As a troubleshooting list, this one works quite decently. Turning anything third-party off is a generally reliable first step to solve issues like crashes, general instability, stuttering, or unexpectedly poor performance. Because these problems very often do occur due to a game being incompatible with something, particularly a shitty driver or an overlay, running in the background.
Not surprised to see Ubisoft not bother listing the known problematic software for their games, unfortunately. They heavily promoted Corsair iCue lightshow nonsense integration for Division 2 and having Corsair iCue installed when playing Division 2 caused nothing but problems. Same for Dolby Atmos being heavily promoted, yet Dolby Atmos for Headphones offering the worst audio experience I've ever experienced, only playing half the audio and in terrible quality, again in Division 2. But they got paid by these companies I guess...
VaranDragon wrote on Oct 26, 2021, 02:41:With the list given, it seems far more plausible that uPlay and Ubisoft's games are very badly optimized and take up far more resources than they have any reason to.Dev wrote on Oct 25, 2021, 19:09:You are assuming that these services and the system that runs them does so in an ideal way, separating the threads used and scheduling tasks in a way that doesn't interfere with or take away any resources from the main application (or in this case the game played). Unfortunately we don't live in an ideal world, nor do we game on ideal hardware/software.
The resources most of those take nowadays is insignificant with multi core CPUs and people with 16gb or 32gb of RAM.
They are really reaching.
And they only highlighted vmware? Come on, I've had more problems with hyper V than anything else in games. Although only with one or two games, tabletop simulator will crash if hyper v is running in background.

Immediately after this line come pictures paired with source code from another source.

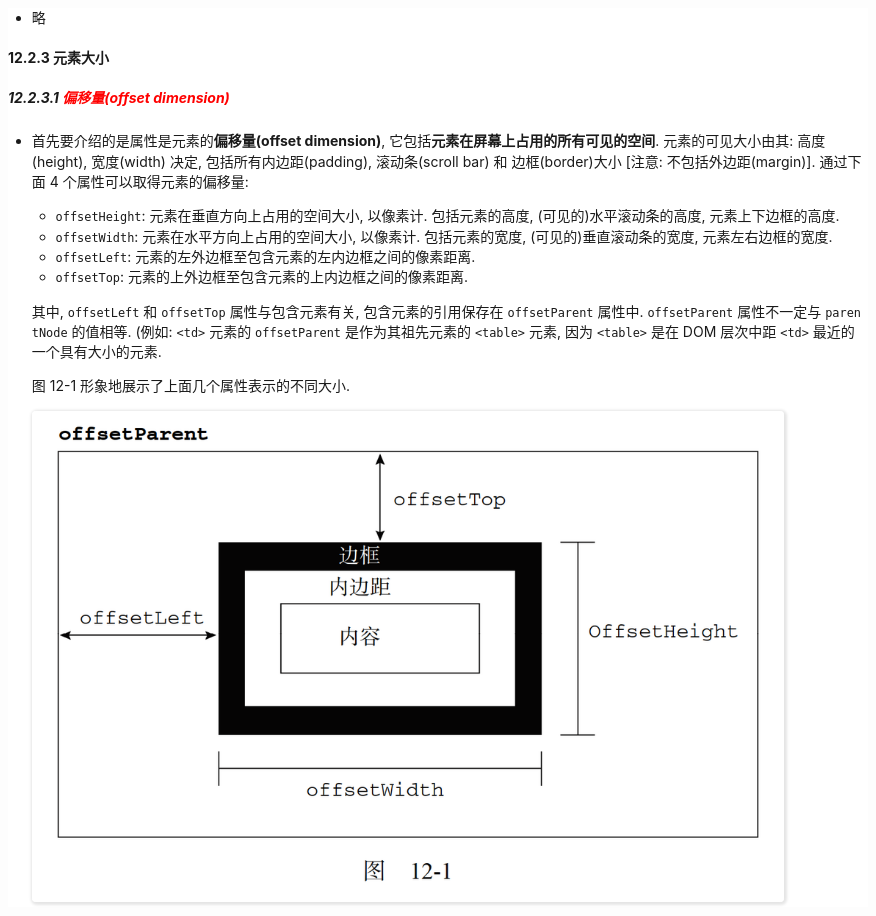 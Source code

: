 - 略

#### 12.2.3 元素大小
##### 12.2.3.1 <span style="color: red">偏移量(offset dimension)</span>
- 首先要介绍的是属性是元素的**偏移量(offset dimension)**,
  它包括**元素在屏幕上占用的所有可见的空间**. 元素的可见大小由其: 高度(height),
  宽度(width) 决定, 包括所有内边距(padding), 滚动条(scroll bar) 和
  边框(border)大小 [注意: 不包括外边距(margin)]. 通过下面 4
  个属性可以取得元素的偏移量:
    + `offsetHeight`: 元素在垂直方向上占用的空间大小, 以像素计. 包括元素的高度,
      (可见的)水平滚动条的高度, 元素上下边框的高度.
    + `offsetWidth`: 元素在水平方向上占用的空间大小, 以像素计. 包括元素的宽度,
      (可见的)垂直滚动条的宽度, 元素左右边框的宽度.
    + `offsetLeft`: 元素的左外边框至包含元素的左内边框之间的像素距离.
    + `offsetTop`: 元素的上外边框至包含元素的上内边框之间的像素距离.
  
  其中, `offsetLeft` 和 `offsetTop` 属性与包含元素有关,
  包含元素的引用保存在 `offsetParent` 属性中. `offsetParent` 属性不一定与
  `parentNode` 的值相等. (例如: `<td>` 元素的 `offsetParent`
  是作为其祖先元素的 `<table>` 元素, 因为 `<table>` 是在 DOM 层次中距 `<td>`
  最近的一个具有大小的元素. 
  
  图 12-1 形象地展示了上面几个属性表示的不同大小. 
  
  <img src="./chapter12-images/12.1.png"
        style="margin-left: 0; border-radius: 4px; width: 90%;
                box-shadow: 1px 1px 3px 2px #e5e5e5">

Now, I have seen torrent software suck up a lot of resources, so that I can understand.
And streaming, are they really saying don't stream their stuff? I mean granted, if someone has a crappy system streaming can slow down games. Streamers should know this if they have half a clue.
Dev wrote on Oct 25, 2021, 19:09:
The resources most of those take nowadays is insignificant with multi core CPUs and people with 16gb or 32gb of RAM.
They are really reaching.
And they only highlighted vmware? Come on, I've had more problems with hyper V than anything else in games. Although only with one or two games, tabletop simulator will crash if hyper v is running in background.
Now, I have seen torrent software suck up a lot of resources, so that I can understand.
And streaming, are they really saying don't stream their stuff? I mean granted, if someone has a crappy system streaming can slow down games. Streamers should know this if they have half a clue.
Blurt wrote on Oct 25, 2021, 17:48:100%!
Odd, I dont see Denuvo listed.
Blurt wrote on Oct 25, 2021, 17:48:
Odd, I dont see Denuvo listed.
Rigs wrote on Oct 25, 2021, 22:34:
I was surprised to see SteelSeries Engine in there. How ever will I live without my Arctis 5's lighting up my dark room?!
=-Rigs-=
BIGtrouble77 wrote on Oct 25, 2021, 19:08:
And make sure that mouse driver isn't using up too much conventional memory, you'll need at least 620k to play.